BRIEF: The answer required is how many lines of the following entries contain the word "gets", with no other words.
■ ■ ■ ■
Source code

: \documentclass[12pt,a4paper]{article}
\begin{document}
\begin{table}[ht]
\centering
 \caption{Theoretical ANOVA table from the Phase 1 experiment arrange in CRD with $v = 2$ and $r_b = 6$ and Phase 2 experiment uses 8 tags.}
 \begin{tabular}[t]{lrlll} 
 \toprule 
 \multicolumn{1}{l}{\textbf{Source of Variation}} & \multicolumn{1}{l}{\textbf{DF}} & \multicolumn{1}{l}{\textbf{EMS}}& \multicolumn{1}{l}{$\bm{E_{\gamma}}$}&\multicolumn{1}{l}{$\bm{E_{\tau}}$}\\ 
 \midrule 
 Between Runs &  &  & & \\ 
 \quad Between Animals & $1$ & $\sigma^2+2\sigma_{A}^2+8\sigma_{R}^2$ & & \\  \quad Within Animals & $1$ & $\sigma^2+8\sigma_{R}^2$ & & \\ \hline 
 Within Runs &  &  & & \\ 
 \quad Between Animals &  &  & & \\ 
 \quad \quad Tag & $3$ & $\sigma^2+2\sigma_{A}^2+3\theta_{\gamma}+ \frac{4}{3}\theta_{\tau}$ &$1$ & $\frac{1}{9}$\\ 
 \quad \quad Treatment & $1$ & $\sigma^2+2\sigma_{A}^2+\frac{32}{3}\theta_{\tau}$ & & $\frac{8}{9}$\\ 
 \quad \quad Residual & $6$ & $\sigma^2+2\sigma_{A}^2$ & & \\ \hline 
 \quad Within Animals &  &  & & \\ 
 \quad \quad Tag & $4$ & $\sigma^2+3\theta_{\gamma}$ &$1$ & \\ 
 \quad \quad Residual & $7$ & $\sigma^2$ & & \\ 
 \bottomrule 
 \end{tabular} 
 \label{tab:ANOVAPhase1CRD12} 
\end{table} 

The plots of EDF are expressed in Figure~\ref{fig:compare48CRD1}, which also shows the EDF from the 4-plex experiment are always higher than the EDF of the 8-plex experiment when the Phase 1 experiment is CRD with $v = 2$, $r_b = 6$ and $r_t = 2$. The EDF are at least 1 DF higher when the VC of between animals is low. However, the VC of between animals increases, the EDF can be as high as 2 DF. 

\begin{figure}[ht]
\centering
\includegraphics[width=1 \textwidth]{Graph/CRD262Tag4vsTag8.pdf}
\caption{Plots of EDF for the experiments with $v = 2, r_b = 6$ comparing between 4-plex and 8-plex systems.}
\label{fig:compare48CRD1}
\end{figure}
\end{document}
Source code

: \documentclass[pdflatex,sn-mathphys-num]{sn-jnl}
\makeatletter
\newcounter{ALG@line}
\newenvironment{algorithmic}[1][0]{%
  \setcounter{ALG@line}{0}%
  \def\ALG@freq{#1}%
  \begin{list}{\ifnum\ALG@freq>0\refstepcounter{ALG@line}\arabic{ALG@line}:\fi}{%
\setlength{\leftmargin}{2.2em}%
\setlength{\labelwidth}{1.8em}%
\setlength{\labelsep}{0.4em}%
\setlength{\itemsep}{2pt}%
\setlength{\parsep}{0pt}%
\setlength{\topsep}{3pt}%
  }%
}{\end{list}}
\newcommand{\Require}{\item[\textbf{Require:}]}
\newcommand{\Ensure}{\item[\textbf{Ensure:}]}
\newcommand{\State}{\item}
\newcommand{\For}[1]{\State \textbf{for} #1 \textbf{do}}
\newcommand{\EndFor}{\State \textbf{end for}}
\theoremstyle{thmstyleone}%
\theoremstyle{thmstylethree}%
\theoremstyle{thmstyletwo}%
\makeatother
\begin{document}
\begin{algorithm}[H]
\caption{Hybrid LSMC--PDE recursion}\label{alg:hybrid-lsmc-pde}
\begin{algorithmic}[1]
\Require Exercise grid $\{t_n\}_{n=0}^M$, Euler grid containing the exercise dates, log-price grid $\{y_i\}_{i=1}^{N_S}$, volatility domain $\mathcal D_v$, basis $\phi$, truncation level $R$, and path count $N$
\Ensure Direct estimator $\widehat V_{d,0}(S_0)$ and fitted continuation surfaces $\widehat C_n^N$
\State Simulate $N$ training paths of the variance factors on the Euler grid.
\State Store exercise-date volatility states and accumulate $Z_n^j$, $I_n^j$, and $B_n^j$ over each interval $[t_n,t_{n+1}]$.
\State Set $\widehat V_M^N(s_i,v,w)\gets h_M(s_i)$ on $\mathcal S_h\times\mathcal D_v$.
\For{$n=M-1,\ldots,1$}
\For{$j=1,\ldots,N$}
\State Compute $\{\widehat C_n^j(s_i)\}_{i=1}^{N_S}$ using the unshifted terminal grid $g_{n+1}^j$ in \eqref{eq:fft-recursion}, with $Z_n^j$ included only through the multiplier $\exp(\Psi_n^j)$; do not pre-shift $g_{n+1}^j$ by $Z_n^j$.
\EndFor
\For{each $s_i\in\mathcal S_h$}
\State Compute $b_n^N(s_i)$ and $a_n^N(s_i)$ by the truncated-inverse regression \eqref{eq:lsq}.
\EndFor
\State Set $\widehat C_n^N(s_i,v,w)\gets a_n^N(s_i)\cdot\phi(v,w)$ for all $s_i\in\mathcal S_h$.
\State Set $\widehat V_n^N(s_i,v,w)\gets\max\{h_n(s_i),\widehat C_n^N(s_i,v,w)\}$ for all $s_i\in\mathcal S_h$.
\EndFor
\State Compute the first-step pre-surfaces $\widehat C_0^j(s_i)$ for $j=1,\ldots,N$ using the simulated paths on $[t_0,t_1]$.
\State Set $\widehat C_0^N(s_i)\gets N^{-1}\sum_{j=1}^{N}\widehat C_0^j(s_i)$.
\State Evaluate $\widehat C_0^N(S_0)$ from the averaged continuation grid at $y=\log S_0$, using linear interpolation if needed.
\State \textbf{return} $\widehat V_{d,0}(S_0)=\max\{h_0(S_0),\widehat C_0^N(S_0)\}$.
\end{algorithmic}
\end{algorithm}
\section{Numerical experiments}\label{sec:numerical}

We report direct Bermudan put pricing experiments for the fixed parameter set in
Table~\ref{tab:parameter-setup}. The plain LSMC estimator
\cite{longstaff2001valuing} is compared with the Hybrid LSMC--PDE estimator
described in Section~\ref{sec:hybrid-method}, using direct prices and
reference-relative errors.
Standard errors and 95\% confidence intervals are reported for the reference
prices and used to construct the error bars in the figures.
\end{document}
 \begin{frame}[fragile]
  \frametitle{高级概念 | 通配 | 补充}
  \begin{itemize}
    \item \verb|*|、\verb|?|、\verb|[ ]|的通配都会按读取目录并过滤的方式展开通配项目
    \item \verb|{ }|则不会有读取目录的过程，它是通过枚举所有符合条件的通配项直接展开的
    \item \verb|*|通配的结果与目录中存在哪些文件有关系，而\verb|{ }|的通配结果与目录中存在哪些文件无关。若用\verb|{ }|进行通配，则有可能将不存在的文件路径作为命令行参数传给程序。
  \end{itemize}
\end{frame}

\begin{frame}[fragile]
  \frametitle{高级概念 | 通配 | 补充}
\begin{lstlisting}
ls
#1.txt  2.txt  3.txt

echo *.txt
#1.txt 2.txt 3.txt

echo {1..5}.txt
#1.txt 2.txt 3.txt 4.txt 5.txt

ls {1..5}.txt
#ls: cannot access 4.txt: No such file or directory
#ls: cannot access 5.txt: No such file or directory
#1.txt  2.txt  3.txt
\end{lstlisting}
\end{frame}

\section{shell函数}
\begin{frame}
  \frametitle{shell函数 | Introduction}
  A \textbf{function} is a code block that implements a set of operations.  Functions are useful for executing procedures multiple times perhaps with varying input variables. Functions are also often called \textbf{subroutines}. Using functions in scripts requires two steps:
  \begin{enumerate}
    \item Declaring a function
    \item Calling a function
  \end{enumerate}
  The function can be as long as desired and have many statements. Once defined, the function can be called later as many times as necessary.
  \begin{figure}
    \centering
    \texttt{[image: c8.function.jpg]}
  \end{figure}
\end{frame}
■ ■ ■ ■
EXERCISE SOLUTION: 4